-- Opening Marker --

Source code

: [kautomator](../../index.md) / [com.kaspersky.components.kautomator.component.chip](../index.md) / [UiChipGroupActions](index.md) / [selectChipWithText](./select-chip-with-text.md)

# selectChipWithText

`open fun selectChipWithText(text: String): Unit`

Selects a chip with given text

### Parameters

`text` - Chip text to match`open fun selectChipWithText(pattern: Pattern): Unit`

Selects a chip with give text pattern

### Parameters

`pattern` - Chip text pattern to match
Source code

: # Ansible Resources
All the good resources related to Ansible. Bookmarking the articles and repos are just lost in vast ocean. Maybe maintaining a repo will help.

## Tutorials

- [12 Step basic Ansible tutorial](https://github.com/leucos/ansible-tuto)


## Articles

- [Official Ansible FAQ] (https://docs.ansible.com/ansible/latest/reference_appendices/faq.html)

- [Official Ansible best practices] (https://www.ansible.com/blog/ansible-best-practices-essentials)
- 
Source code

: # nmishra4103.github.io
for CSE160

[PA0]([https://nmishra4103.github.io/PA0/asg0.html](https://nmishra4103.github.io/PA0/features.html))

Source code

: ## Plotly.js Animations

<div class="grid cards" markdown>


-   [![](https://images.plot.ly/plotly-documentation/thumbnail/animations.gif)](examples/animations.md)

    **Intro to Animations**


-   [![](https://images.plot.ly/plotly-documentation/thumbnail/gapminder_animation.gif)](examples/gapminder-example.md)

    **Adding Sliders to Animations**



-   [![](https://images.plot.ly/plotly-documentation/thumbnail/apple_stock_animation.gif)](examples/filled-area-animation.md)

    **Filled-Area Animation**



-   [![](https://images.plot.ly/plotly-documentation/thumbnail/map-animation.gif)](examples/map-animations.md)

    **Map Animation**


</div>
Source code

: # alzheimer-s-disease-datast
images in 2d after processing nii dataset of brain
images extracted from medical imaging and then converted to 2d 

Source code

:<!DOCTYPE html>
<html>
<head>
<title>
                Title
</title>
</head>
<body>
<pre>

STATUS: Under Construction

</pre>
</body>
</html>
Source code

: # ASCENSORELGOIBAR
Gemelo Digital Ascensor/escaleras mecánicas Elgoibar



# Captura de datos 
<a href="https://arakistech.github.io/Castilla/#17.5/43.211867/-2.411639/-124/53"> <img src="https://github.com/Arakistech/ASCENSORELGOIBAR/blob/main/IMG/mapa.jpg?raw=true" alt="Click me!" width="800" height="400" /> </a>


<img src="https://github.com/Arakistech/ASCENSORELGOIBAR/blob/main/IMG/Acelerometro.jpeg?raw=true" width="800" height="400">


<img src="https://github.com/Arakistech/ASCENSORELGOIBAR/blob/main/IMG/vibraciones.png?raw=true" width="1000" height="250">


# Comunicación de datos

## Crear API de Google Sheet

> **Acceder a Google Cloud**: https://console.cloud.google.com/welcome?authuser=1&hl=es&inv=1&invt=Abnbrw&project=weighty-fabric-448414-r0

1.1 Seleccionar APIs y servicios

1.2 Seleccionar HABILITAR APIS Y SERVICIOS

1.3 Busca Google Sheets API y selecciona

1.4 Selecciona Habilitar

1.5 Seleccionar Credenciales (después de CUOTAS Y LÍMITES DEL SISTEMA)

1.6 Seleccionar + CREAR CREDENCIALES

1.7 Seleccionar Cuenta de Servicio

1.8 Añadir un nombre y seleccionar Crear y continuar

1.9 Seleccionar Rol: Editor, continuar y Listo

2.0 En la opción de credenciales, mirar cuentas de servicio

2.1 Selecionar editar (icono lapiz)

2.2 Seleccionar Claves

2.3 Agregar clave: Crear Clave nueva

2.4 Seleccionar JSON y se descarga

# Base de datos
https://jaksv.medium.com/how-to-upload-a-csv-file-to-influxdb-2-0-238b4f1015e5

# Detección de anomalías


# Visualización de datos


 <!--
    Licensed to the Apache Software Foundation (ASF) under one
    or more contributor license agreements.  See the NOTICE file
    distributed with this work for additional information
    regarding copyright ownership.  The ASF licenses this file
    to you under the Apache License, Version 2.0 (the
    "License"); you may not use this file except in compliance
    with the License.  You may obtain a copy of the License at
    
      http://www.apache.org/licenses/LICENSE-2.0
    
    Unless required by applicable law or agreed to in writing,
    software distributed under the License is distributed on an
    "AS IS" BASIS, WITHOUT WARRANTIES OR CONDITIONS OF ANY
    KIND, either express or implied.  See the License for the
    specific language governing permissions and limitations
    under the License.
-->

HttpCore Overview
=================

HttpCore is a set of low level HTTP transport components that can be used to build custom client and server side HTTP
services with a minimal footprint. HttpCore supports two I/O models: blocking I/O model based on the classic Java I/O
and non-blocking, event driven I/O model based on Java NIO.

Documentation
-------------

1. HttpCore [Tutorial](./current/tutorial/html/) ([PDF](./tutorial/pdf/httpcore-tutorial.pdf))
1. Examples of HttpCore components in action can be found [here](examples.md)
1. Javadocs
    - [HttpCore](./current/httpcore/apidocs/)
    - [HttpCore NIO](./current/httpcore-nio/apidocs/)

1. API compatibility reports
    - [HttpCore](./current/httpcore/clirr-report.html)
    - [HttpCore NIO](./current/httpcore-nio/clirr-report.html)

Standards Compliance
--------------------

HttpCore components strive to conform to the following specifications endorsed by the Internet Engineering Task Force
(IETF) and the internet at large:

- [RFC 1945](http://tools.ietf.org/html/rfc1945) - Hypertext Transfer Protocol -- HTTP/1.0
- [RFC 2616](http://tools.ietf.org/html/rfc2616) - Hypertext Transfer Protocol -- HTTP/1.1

-- Closing Marker --

* Work to complete
Hand back the whole listing, exactly as it is.

* Written answer
Source code

: [kautomator](../../index.md) / [com.kaspersky.components.kautomator.component.chip](../index.md) / [UiChipGroupActions](index.md) / [selectChipWithText](./select-chip-with-text.md)

# selectChipWithText

`open fun selectChipWithText(text: String): Unit`

Selects a chip with given text

### Parameters

`text` - Chip text to match`open fun selectChipWithText(pattern: Pattern): Unit`

Selects a chip with give text pattern

### Parameters

`pattern` - Chip text pattern to match
Source code

: # Ansible Resources
All the good resources related to Ansible. Bookmarking the articles and repos are just lost in vast ocean. Maybe maintaining a repo will help.

## Tutorials

- [12 Step basic Ansible tutorial](https://github.com/leucos/ansible-tuto)


## Articles

- [Official Ansible FAQ] (https://docs.ansible.com/ansible/latest/reference_appendices/faq.html)

- [Official Ansible best practices] (https://www.ansible.com/blog/ansible-best-practices-essentials)
- 
Source code

: # nmishra4103.github.io
for CSE160

[PA0]([https://nmishra4103.github.io/PA0/asg0.html](https://nmishra4103.github.io/PA0/features.html))

Source code

: ## Plotly.js Animations

<div class="grid cards" markdown>


-   [![](https://images.plot.ly/plotly-documentation/thumbnail/animations.gif)](examples/animations.md)

    **Intro to Animations**


-   [![](https://images.plot.ly/plotly-documentation/thumbnail/gapminder_animation.gif)](examples/gapminder-example.md)

    **Adding Sliders to Animations**



-   [![](https://images.plot.ly/plotly-documentation/thumbnail/apple_stock_animation.gif)](examples/filled-area-animation.md)

    **Filled-Area Animation**



-   [![](https://images.plot.ly/plotly-documentation/thumbnail/map-animation.gif)](examples/map-animations.md)

    **Map Animation**


</div>
Source code

: # alzheimer-s-disease-datast
images in 2d after processing nii dataset of brain
images extracted from medical imaging and then converted to 2d 

Source code

:<!DOCTYPE html>
<html>
<head>
<title>
                Title
</title>
</head>
<body>
<pre>

STATUS: Under Construction

</pre>
</body>
</html>
Source code

: # ASCENSORELGOIBAR
Gemelo Digital Ascensor/escaleras mecánicas Elgoibar



# Captura de datos 
<a href="https://arakistech.github.io/Castilla/#17.5/43.211867/-2.411639/-124/53"> <img src="https://github.com/Arakistech/ASCENSORELGOIBAR/blob/main/IMG/mapa.jpg?raw=true" alt="Click me!" width="800" height="400" /> </a>


<img src="https://github.com/Arakistech/ASCENSORELGOIBAR/blob/main/IMG/Acelerometro.jpeg?raw=true" width="800" height="400">


<img src="https://github.com/Arakistech/ASCENSORELGOIBAR/blob/main/IMG/vibraciones.png?raw=true" width="1000" height="250">


# Comunicación de datos

## Crear API de Google Sheet

> **Acceder a Google Cloud**: https://console.cloud.google.com/welcome?authuser=1&hl=es&inv=1&invt=Abnbrw&project=weighty-fabric-448414-r0

1.1 Seleccionar APIs y servicios

1.2 Seleccionar HABILITAR APIS Y SERVICIOS

1.3 Busca Google Sheets API y selecciona

1.4 Selecciona Habilitar

1.5 Seleccionar Credenciales (después de CUOTAS Y LÍMITES DEL SISTEMA)

1.6 Seleccionar + CREAR CREDENCIALES

1.7 Seleccionar Cuenta de Servicio

1.8 Añadir un nombre y seleccionar Crear y continuar

1.9 Seleccionar Rol: Editor, continuar y Listo

2.0 En la opción de credenciales, mirar cuentas de servicio

2.1 Selecionar editar (icono lapiz)

2.2 Seleccionar Claves

2.3 Agregar clave: Crear Clave nueva

2.4 Seleccionar JSON y se descarga

# Base de datos
https://jaksv.medium.com/how-to-upload-a-csv-file-to-influxdb-2-0-238b4f1015e5

# Detección de anomalías


# Visualización de datos


 <!--
    Licensed to the Apache Software Foundation (ASF) under one
    or more contributor license agreements.  See the NOTICE file
    distributed with this work for additional information
    regarding copyright ownership.  The ASF licenses this file
    to you under the Apache License, Version 2.0 (the
    "License"); you may not use this file except in compliance
    with the License.  You may obtain a copy of the License at
    
      http://www.apache.org/licenses/LICENSE-2.0
    
    Unless required by applicable law or agreed to in writing,
    software distributed under the License is distributed on an
    "AS IS" BASIS, WITHOUT WARRANTIES OR CONDITIONS OF ANY
    KIND, either express or implied.  See the License for the
    specific language governing permissions and limitations
    under the License.
-->

HttpCore Overview
=================

HttpCore is a set of low level HTTP transport components that can be used to build custom client and server side HTTP
services with a minimal footprint. HttpCore supports two I/O models: blocking I/O model based on the classic Java I/O
and non-blocking, event driven I/O model based on Java NIO.

Documentation
-------------

1. HttpCore [Tutorial](./current/tutorial/html/) ([PDF](./tutorial/pdf/httpcore-tutorial.pdf))
1. Examples of HttpCore components in action can be found [here](examples.md)
1. Javadocs
    - [HttpCore](./current/httpcore/apidocs/)
    - [HttpCore NIO](./current/httpcore-nio/apidocs/)

1. API compatibility reports
    - [HttpCore](./current/httpcore/clirr-report.html)
    - [HttpCore NIO](./current/httpcore-nio/clirr-report.html)

Standards Compliance
--------------------

HttpCore components strive to conform to the following specifications endorsed by the Internet Engineering Task Force
(IETF) and the internet at large:

- [RFC 1945](http://tools.ietf.org/html/rfc1945) - Hypertext Transfer Protocol -- HTTP/1.0
- [RFC 2616](http://tools.ietf.org/html/rfc2616) - Hypertext Transfer Protocol -- HTTP/1.1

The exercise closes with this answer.